- Date: 8–14 November
- Edition: 23rd
- Category: ATP Challenger Tour
- Surface: Hard (Indoor)
- Location: Bratislava, Slovakia

Champions

Singles
- Tallon Griekspoor

Doubles
- Filip Horanský / Sergiy Stakhovsky
- ← 2020 · Slovak Open · 2022 →

= 2021 Slovak Open II =

The 2021 Slovak Open II was a professional tennis tournament played on hard courts. It was the 23rd edition of the tournament which was part of the 2021 ATP Challenger Tour. It took place in Bratislava, Slovakia between 8 and 14 November 2021.

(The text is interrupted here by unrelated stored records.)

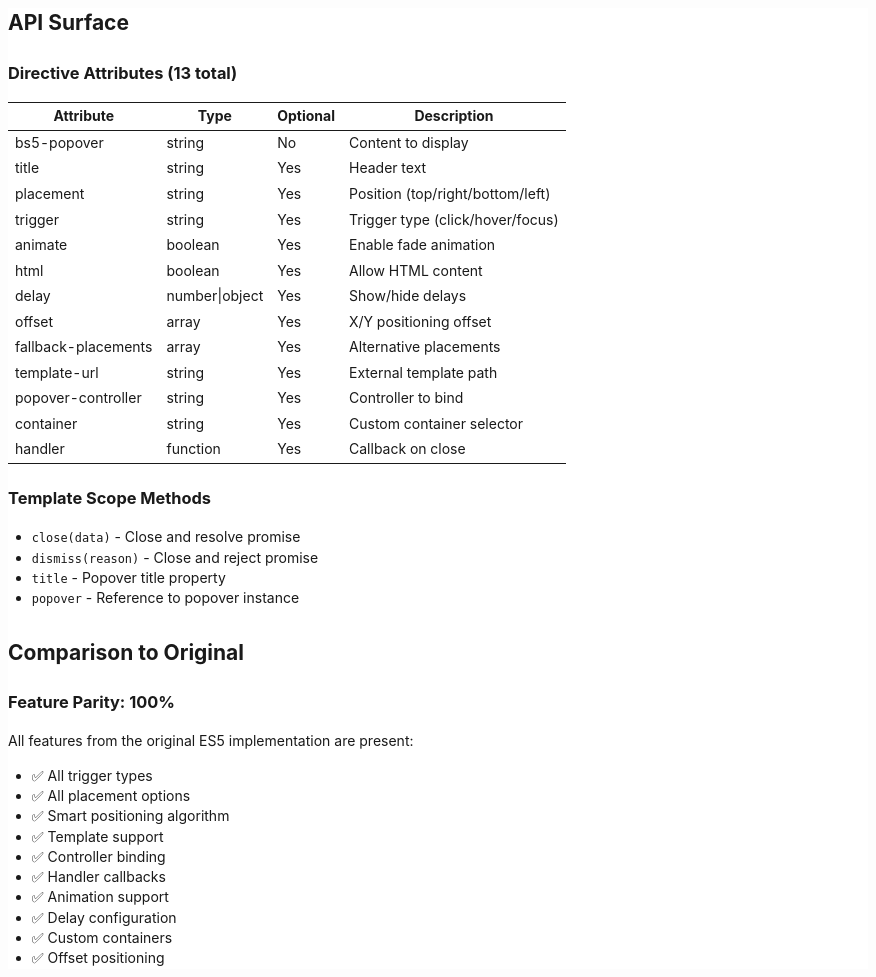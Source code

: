## API Surface

### Directive Attributes (13 total)
| Attribute | Type | Optional | Description |
|-----------|------|----------|-------------|
| bs5-popover | string | No | Content to display |
| title | string | Yes | Header text |
| placement | string | Yes | Position (top/right/bottom/left) |
| trigger | string | Yes | Trigger type (click/hover/focus) |
| animate | boolean | Yes | Enable fade animation |
| html | boolean | Yes | Allow HTML content |
| delay | number\|object | Yes | Show/hide delays |
| offset | array | Yes | X/Y positioning offset |
| fallback-placements | array | Yes | Alternative placements |
| template-url | string | Yes | External template path |
| popover-controller | string | Yes | Controller to bind |
| container | string | Yes | Custom container selector |
| handler | function | Yes | Callback on close |

### Template Scope Methods
- `close(data)` - Close and resolve promise
- `dismiss(reason)` - Close and reject promise
- `title` - Popover title property
- `popover` - Reference to popover instance

## Comparison to Original

### Feature Parity: 100%
All features from the original ES5 implementation are present:
- ✅ All trigger types
- ✅ All placement options
- ✅ Smart positioning algorithm
- ✅ Template support
- ✅ Controller binding
- ✅ Handler callbacks
- ✅ Animation support
- ✅ Delay configuration
- ✅ Custom containers
- ✅ Offset positioning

==Singles main-draw entrants==
===Seeds===

| Country | Player | Rank^{1} | Seed |
|---|---|---|---|
| ITA | Stefano Travaglia | 81 | 1 |
| NED | Tallon Griekspoor | 88 | 2 |
| ESP | Carlos Taberner | 95 | 3 |
| SVK | Norbert Gombos | 110 | 4 |
| SVK | Alex Molčan | 114 | 5 |
| FRA | Gilles Simon | 120 | 6 |
| GBR | Liam Broady | 121 | 7 |
| CZE | Tomáš Macháč | 134 | 8 |

- ^{1} Rankings are as of 1 November 2021.

===Other entrants===
The following players received wildcards into the singles main draw:
- CZE Jonáš Forejtek
- SVK Lukáš Palovič
- SVK Lukáš Pokorný

The following player received entry into the singles main draw as an alternate:
- GER Tobias Kamke

The following players received entry from the qualifying draw:
- UKR Danylo Kalenichenko
- SVK Miloš Karol
- HUN Zsombor Piros
- CZE Dalibor Svrčina

The following players received entry as lucky losers:
- JPN Shintaro Mochizuki
- RUS Alexander Shevchenko

==Champions==
===Singles===

- NED Tallon Griekspoor def. HUN Zsombor Piros 6–3, 6–2.

===Doubles===

- SVK Filip Horanský / UKR Sergiy Stakhovsky def. UKR Denys Molchanov / KAZ Aleksandr Nedovyesov 6–4, 6–4.